DESCRIPTION OF THE TASK: Repeat the following data exactly, omitting pictures.

Data entries
☆ ☆ ☆

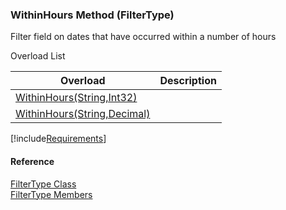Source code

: ﻿### WithinHours Method (FilterType)

Filter field on dates that have occurred within a number of hours

Overload List

| Overload | Description |
| --- | --- |
| [WithinHours(String,Int32)](fcSDK~FChoice.Foundation.Filters.FilterType~WithinHours(String,Int32).md) |   |
| [WithinHours(String,Decimal)](fcSDK~FChoice.Foundation.Filters.FilterType~WithinHours(String,Decimal).md) |   |

[!include[Requirements](../partials/requirements.md)]



#### Reference

[FilterType Class](fcSDK~FChoice.Foundation.Filters.FilterType.md)  
[FilterType Members](fcSDK~FChoice.Foundation.Filters.FilterType_members.md)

☆ ☆ ☆

RESULT FOR THIS EXERCISE:
Source code

: ﻿### WithinHours Method (FilterType)

Filter field on dates that have occurred within a number of hours

Overload List

| Overload | Description |
| --- | --- |
| [WithinHours(String,Int32)](fcSDK~FChoice.Foundation.Filters.FilterType~WithinHours(String,Int32).md) |   |
| [WithinHours(String,Decimal)](fcSDK~FChoice.Foundation.Filters.FilterType~WithinHours(String,Decimal).md) |   |

[!include[Requirements](../partials/requirements.md)]



#### Reference

[FilterType Class](fcSDK~FChoice.Foundation.Filters.FilterType.md)  
[FilterType Members](fcSDK~FChoice.Foundation.Filters.FilterType_members.md)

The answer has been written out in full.